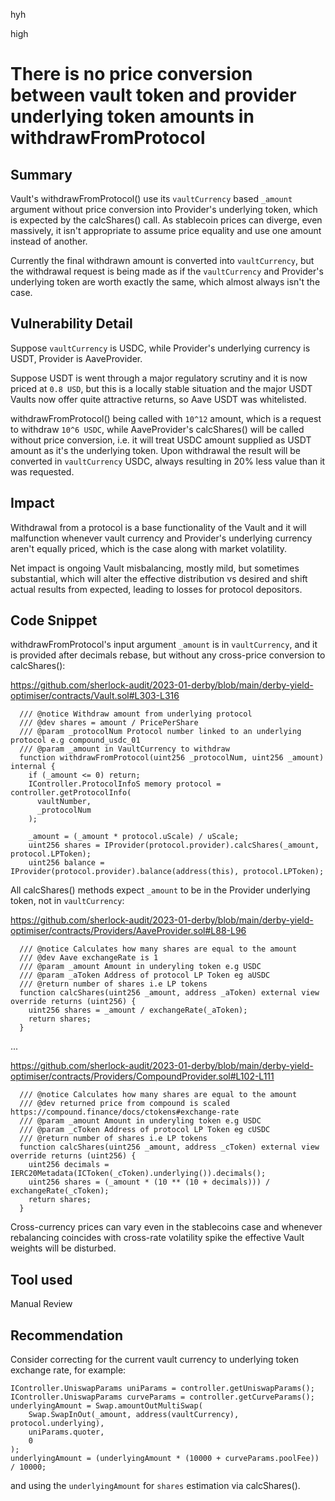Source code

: hyh

high

# There is no price conversion between vault token and provider underlying token amounts in withdrawFromProtocol

## Summary

Vault's withdrawFromProtocol() use its `vaultCurrency` based `_amount` argument without price conversion into Provider's underlying token, which is expected by the calcShares() call. As stablecoin prices can diverge, even massively, it isn't appropriate to assume price equality and use one amount instead of another.

Currently the final withdrawn amount is converted into `vaultCurrency`, but the withdrawal request is being made as if the `vaultCurrency` and Provider's underlying token are worth exactly the same, which almost always isn't the case.

## Vulnerability Detail

Suppose `vaultCurrency` is USDC, while Provider's underlying currency is USDT, Provider is AaveProvider.

Suppose USDT is went through a major regulatory scrutiny and it is now priced at `0.8 USD`, but this is a locally stable situation and the major USDT Vaults now offer quite attractive returns, so Aave USDT was whitelisted.

withdrawFromProtocol() being called with `10^12` amount, which is a request to withdraw `10^6 USDC`, while AaveProvider's calcShares() will be called without price conversion, i.e. it will treat USDC amount supplied as USDT amount as it's the underlying token. Upon withdrawal the result will be converted in `vaultCurrency` USDC, always resulting in 20% less value than it was requested.

## Impact

Withdrawal from a protocol is a base functionality of the Vault and it will malfunction whenever vault currency and Provider's underlying currency aren't equally priced, which is the case along with market volatility.

Net impact is ongoing Vault misbalancing, mostly mild, but sometimes substantial, which will alter the effective distribution vs desired and shift actual results from expected, leading to losses for protocol depositors.

## Code Snippet

withdrawFromProtocol's input argument `_amount` is in `vaultCurrency`, and it is provided after decimals rebase, but without any cross-price conversion to calcShares():

https://github.com/sherlock-audit/2023-01-derby/blob/main/derby-yield-optimiser/contracts/Vault.sol#L303-L316

```solidity
  /// @notice Withdraw amount from underlying protocol
  /// @dev shares = amount / PricePerShare
  /// @param _protocolNum Protocol number linked to an underlying protocol e.g compound_usdc_01
  /// @param _amount in VaultCurrency to withdraw
  function withdrawFromProtocol(uint256 _protocolNum, uint256 _amount) internal {
    if (_amount <= 0) return;
    IController.ProtocolInfoS memory protocol = controller.getProtocolInfo(
      vaultNumber,
      _protocolNum
    );

    _amount = (_amount * protocol.uScale) / uScale;
    uint256 shares = IProvider(protocol.provider).calcShares(_amount, protocol.LPToken);
    uint256 balance = IProvider(protocol.provider).balance(address(this), protocol.LPToken);
```

All calcShares() methods expect `_amount` to be in the Provider underlying token, not in `vaultCurrency`:

https://github.com/sherlock-audit/2023-01-derby/blob/main/derby-yield-optimiser/contracts/Providers/AaveProvider.sol#L88-L96

```solidity
  /// @notice Calculates how many shares are equal to the amount
  /// @dev Aave exchangeRate is 1
  /// @param _amount Amount in underyling token e.g USDC
  /// @param _aToken Address of protocol LP Token eg aUSDC
  /// @return number of shares i.e LP tokens
  function calcShares(uint256 _amount, address _aToken) external view override returns (uint256) {
    uint256 shares = _amount / exchangeRate(_aToken);
    return shares;
  }
```

...

https://github.com/sherlock-audit/2023-01-derby/blob/main/derby-yield-optimiser/contracts/Providers/CompoundProvider.sol#L102-L111

```solidity
  /// @notice Calculates how many shares are equal to the amount
  /// @dev returned price from compound is scaled https://compound.finance/docs/ctokens#exchange-rate
  /// @param _amount Amount in underyling token e.g USDC
  /// @param _cToken Address of protocol LP Token eg cUSDC
  /// @return number of shares i.e LP tokens
  function calcShares(uint256 _amount, address _cToken) external view override returns (uint256) {
    uint256 decimals = IERC20Metadata(ICToken(_cToken).underlying()).decimals();
    uint256 shares = (_amount * (10 ** (10 + decimals))) / exchangeRate(_cToken);
    return shares;
  }
```

Cross-currency prices can vary even in the stablecoins case and whenever rebalancing coincides with cross-rate volatility spike the effective Vault weights will be disturbed.

## Tool used

Manual Review

## Recommendation

Consider correcting for the current vault currency to underlying token exchange rate, for example:

```solidity
IController.UniswapParams uniParams = controller.getUniswapParams();
IController.UniswapParams curveParams = controller.getCurveParams();
underlyingAmount = Swap.amountOutMultiSwap(
    Swap.SwapInOut(_amount, address(vaultCurrency), protocol.underlying),
    uniParams.quoter,
    0
);
underlyingAmount = (underlyingAmount * (10000 + curveParams.poolFee)) / 10000;
```

and using the `underlyingAmount` for `shares` estimation via calcShares().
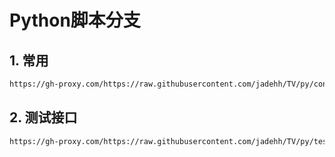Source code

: # Python脚本分支

## 1. 常用

```bash
https://gh-proxy.com/https://raw.githubusercontent.com/jadehh/TV/py/config.json
```

## 2. 测试接口

```bash
https://gh-proxy.com/https://raw.githubusercontent.com/jadehh/TV/py/test.json
```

TASK DETAILS:
Restate exactly, please, only the lines between the start of the data and the line containing "Suppose USDT is", both ends included, skipping the pictures.

EXERCISE SOLUTION:
Source code

: hyh

high

# There is no price conversion between vault token and provider underlying token amounts in withdrawFromProtocol

## Summary

Vault's withdrawFromProtocol() use its `vaultCurrency` based `_amount` argument without price conversion into Provider's underlying token, which is expected by the calcShares() call. As stablecoin prices can diverge, even massively, it isn't appropriate to assume price equality and use one amount instead of another.

Currently the final withdrawn amount is converted into `vaultCurrency`, but the withdrawal request is being made as if the `vaultCurrency` and Provider's underlying token are worth exactly the same, which almost always isn't the case.

## Vulnerability Detail

Suppose `vaultCurrency` is USDC, while Provider's underlying currency is USDT, Provider is AaveProvider.

Suppose USDT is went through a major regulatory scrutiny and it is now priced at `0.8 USD`, but this is a locally stable situation and the major USDT Vaults now offer quite attractive returns, so Aave USDT was whitelisted.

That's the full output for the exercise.